* TASK DETAILS: Could you show each line of the records that contains the word "výrazu"?

* MATERIAL FOR THE TASK:
===
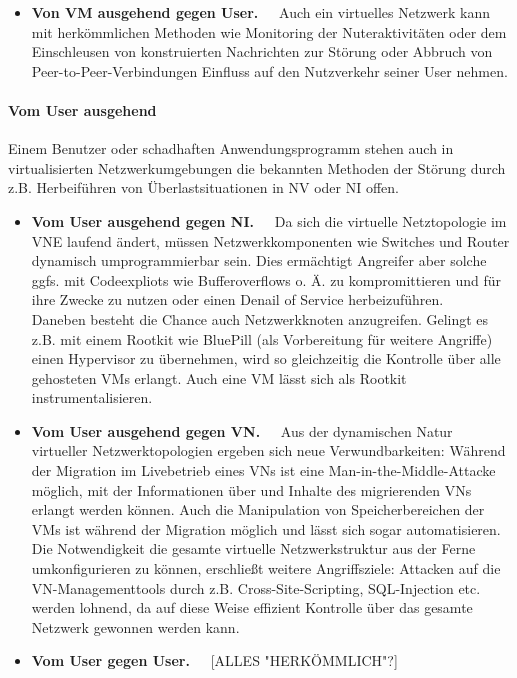 \begin{itemize}
\item \textbf{Von VM ausgehend gegen User.~~}
Auch ein virtuelles Netzwerk kann mit herkömmlichen Methoden wie Monitoring der Nuteraktivitäten oder dem Einschleusen von konstruierten Nachrichten zur Störung oder Abbruch von Peer-to-Peer-Verbindungen Einfluss auf den Nutzverkehr seiner User nehmen.
\end{itemize}



\paragraph{Vom User ausgehend}
\label{parag:vonUser}
Einem Benutzer oder schadhaften Anwendungsprogramm stehen auch in virtualisierten Netzwerkumgebungen die bekannten Methoden der Störung durch z.B. Herbeiführen von Überlastsituationen in NV oder NI offen.

\begin{itemize}
	\item \textbf{Vom User ausgehend gegen NI.~~}
	Da sich die virtuelle Netztopologie im VNE laufend ändert, müssen Netzwerkkomponenten wie Switches und Router dynamisch umprogrammierbar sein. Dies ermächtigt Angreifer aber solche ggfs. mit Codeexpliots wie Bufferoverflows o. Ä. zu kompromittieren und für ihre Zwecke zu nutzen oder einen Denail of Service herbeizuführen.\\
	Daneben besteht die Chance auch Netzwerkknoten anzugreifen. Gelingt es z.B. mit einem Rootkit wie BluePill \cite{rutkowska2008bluepilling} (als Vorbereitung für weitere Angriffe) einen Hypervisor zu übernehmen, wird so gleichzeitig die Kontrolle über alle gehosteten VMs erlangt. Auch eine VM lässt sich als Rootkit instrumentalisieren.\cite{wu2010network}
	\item \textbf{Vom User ausgehend gegen VN.~~}
	Aus der dynamischen Natur virtueller Netzwerktopologien ergeben sich neue Verwundbarkeiten: Während der Migration im Livebetrieb eines VNs ist eine Man-in-the-Middle-Attacke möglich, mit der Informationen über und Inhalte des migrierenden VNs erlangt werden können. \cite{natarajansecurity} Auch die Manipulation von Speicherbereichen der VMs ist während der Migration möglich und lässt sich sogar automatisieren.\cite{oberheide2008empirical}\\
	Die Notwendigkeit die gesamte virtuelle Netzwerkstruktur aus der Ferne umkonfigurieren zu können, erschließt weitere Angriffsziele: Attacken auf die VN-Managementtools durch z.B. Cross-Site-Scripting, SQL-Injection etc. werden lohnend, da auf diese Weise effizient Kontrolle über das gesamte Netzwerk gewonnen werden kann.	
	\item \textbf{Vom User gegen User.~~}
	[ALLES "HERKÖMMLICH"?]
\end{itemize}

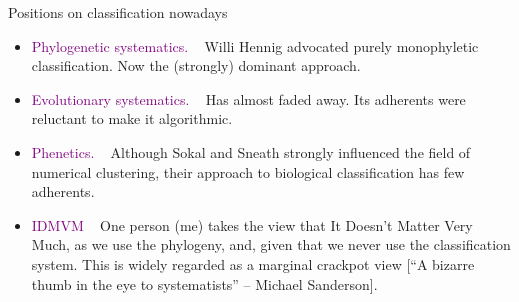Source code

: \documentclass[pdf,bluish,slideColor,colorBG]{prosper}
\begin{document}
% 
% 
% 
% 
\begin{slide}[Replace]{Positions on classification nowadays}

\begin{itemize}
\item \textcolor{purple}{Phylogenetic systematics.} ~ Willi Hennig advocated purely monophyletic
classification.  Now the (strongly) dominant approach.
\item \textcolor{purple}{Evolutionary systematics.} ~ Has almost faded away.  Its adherents were
reluctant to make it algorithmic.
\item \textcolor{purple}{Phenetics.} ~ Although Sokal and Sneath strongly influenced the field of
numerical clustering, their approach to biological classification has few
adherents.
\item \textcolor{purple}{IDMVM} ~ One person (me) takes the view that It Doesn't Matter Very Much,
as we use the phylogeny, and, given that we never use the classification
system.  This is widely regarded as a marginal crackpot view [``A bizarre
thumb in the eye to systematists'' -- Michael Sanderson].
\end{itemize}

\end{slide}
\end{document}
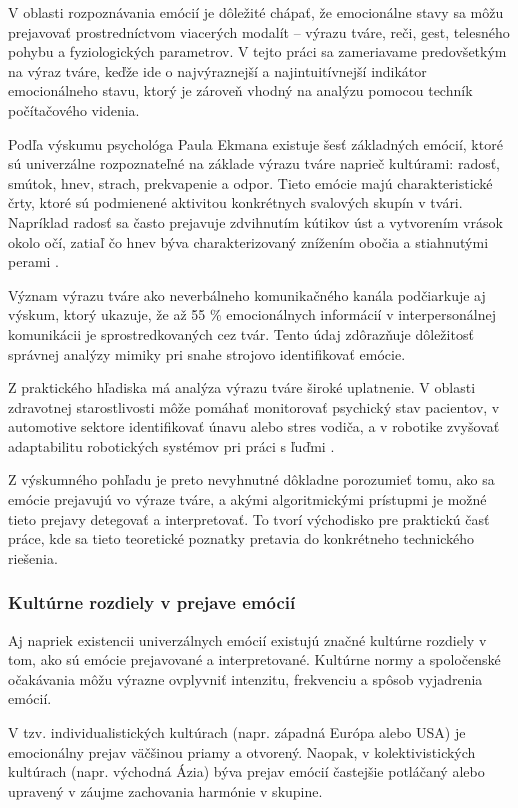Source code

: V oblasti rozpoznávania emócií je dôležité chápať, že emocionálne stavy sa môžu prejavovať prostredníctvom viacerých modalít – výrazu tváre, reči, gest, telesného pohybu a fyziologických parametrov. 
V tejto práci sa zameriavame predovšetkým na výraz tváre, keďže ide o najvýraznejší a najintuitívnejší 
indikátor emocionálneho stavu, ktorý je zároveň vhodný na analýzu pomocou techník počítačového videnia.

Podľa výskumu psychológa Paula Ekmana existuje šesť základných emócií, ktoré sú univerzálne rozpoznateľné na základe výrazu tváre naprieč kultúrami: radosť, smútok, hnev, strach, prekvapenie a odpor. 
Tieto emócie majú charakteristické črty, ktoré sú podmienené aktivitou konkrétnych svalových skupín v tvári. 
Napríklad radosť sa často prejavuje zdvihnutím kútikov úst a vytvorením vrások okolo očí, zatiaľ čo hnev býva charakterizovaný znížením obočia a stiahnutými perami \cite{article03}.

Význam výrazu tváre ako neverbálneho komunikačného kanála podčiarkuje aj výskum, ktorý ukazuje, že až 55 \% emocionálnych informácií v interpersonálnej komunikácii je sprostredkovaných cez tvár. 
Tento údaj zdôrazňuje dôležitosť správnej analýzy mimiky pri snahe strojovo identifikovať emócie.

Z praktického hľadiska má analýza výrazu tváre široké uplatnenie. V oblasti zdravotnej starostlivosti môže pomáhať monitorovať psychický stav pacientov, v automotive sektore identifikovať únavu alebo stres vodiča, 
a v robotike zvyšovať adaptabilitu robotických systémov pri práci s ľuďmi .

Z výskumného pohľadu je preto nevyhnutné dôkladne porozumieť tomu, ako sa emócie prejavujú vo výraze tváre, a akými algoritmickými prístupmi je možné tieto prejavy detegovať a interpretovať. To tvorí východisko pre praktickú časť práce, 
kde sa tieto teoretické poznatky pretavia do konkrétneho technického riešenia.

\subsubsection{Kultúrne rozdiely v prejave emócií}
Aj napriek existencii univerzálnych emócií existujú značné kultúrne rozdiely v tom, ako sú emócie prejavované a interpretované. Kultúrne normy a spoločenské očakávania môžu výrazne ovplyvniť intenzitu, frekvenciu a spôsob vyjadrenia emócií.

V tzv. individualistických kultúrach (napr. západná Európa alebo USA) je emocionálny prejav väčšinou priamy a otvorený. Naopak, v kolektivistických kultúrach (napr. východná Ázia) býva prejav emócií častejšie potláčaný alebo upravený v 
záujme zachovania harmónie v skupine.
===
* RESULT OF THE EXERCISE:
: V oblasti rozpoznávania emócií je dôležité chápať, že emocionálne stavy sa môžu prejavovať prostredníctvom viacerých modalít – výrazu tváre, reči, gest, telesného pohybu a fyziologických parametrov. 
Podľa výskumu psychológa Paula Ekmana existuje šesť základných emócií, ktoré sú univerzálne rozpoznateľné na základe výrazu tváre naprieč kultúrami: radosť, smútok, hnev, strach, prekvapenie a odpor. 
Význam výrazu tváre ako neverbálneho komunikačného kanála podčiarkuje aj výskum, ktorý ukazuje, že až 55 \% emocionálnych informácií v interpersonálnej komunikácii je sprostredkovaných cez tvár. 
Z praktického hľadiska má analýza výrazu tváre široké uplatnenie. V oblasti zdravotnej starostlivosti môže pomáhať monitorovať psychický stav pacientov, v automotive sektore identifikovať únavu alebo stres vodiča, 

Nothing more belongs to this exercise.